Print word for word the first line of the records below and every following line through the one containing "ноль или несколько повторов;"; print nothing else.

→ **Data shown**:
============

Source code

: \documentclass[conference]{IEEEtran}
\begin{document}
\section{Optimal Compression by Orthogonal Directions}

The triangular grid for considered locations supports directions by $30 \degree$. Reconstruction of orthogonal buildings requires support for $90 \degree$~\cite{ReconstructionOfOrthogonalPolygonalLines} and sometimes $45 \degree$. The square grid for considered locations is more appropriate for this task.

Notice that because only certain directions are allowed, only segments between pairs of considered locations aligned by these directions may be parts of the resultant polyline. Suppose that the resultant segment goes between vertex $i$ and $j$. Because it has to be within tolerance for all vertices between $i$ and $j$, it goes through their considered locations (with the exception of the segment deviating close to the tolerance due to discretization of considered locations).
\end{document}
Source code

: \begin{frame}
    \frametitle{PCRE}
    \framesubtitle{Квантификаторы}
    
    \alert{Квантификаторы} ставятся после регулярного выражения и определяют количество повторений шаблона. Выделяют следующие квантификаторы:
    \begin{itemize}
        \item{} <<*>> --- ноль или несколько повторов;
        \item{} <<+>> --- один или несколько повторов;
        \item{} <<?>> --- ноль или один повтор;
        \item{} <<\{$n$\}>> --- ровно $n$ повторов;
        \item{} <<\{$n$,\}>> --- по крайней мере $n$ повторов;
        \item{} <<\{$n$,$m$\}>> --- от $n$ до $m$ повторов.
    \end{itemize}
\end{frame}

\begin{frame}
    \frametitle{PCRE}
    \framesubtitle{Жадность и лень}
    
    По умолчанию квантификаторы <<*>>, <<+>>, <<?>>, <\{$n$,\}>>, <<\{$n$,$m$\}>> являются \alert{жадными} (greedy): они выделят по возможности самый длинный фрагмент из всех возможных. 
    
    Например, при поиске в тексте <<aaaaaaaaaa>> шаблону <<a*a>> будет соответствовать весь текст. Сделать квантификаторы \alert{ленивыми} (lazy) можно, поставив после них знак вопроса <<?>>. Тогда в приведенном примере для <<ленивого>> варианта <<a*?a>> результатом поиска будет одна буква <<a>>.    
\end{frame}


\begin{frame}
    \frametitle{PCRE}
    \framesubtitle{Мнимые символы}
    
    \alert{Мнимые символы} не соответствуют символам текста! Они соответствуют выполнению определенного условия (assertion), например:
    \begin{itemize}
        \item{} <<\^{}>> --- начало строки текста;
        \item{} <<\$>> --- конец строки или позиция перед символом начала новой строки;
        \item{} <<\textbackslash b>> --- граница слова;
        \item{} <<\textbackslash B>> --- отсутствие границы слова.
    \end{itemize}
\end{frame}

============

→ **Response to this exercise**:
Source code

: \documentclass[conference]{IEEEtran}
\begin{document}
\section{Optimal Compression by Orthogonal Directions}

The triangular grid for considered locations supports directions by $30 \degree$. Reconstruction of orthogonal buildings requires support for $90 \degree$~\cite{ReconstructionOfOrthogonalPolygonalLines} and sometimes $45 \degree$. The square grid for considered locations is more appropriate for this task.

Notice that because only certain directions are allowed, only segments between pairs of considered locations aligned by these directions may be parts of the resultant polyline. Suppose that the resultant segment goes between vertex $i$ and $j$. Because it has to be within tolerance for all vertices between $i$ and $j$, it goes through their considered locations (with the exception of the segment deviating close to the tolerance due to discretization of considered locations).
\end{document}
Source code

: \begin{frame}
    \frametitle{PCRE}
    \framesubtitle{Квантификаторы}
    
    \alert{Квантификаторы} ставятся после регулярного выражения и определяют количество повторений шаблона. Выделяют следующие квантификаторы:
    \begin{itemize}
        \item{} <<*>> --- ноль или несколько повторов;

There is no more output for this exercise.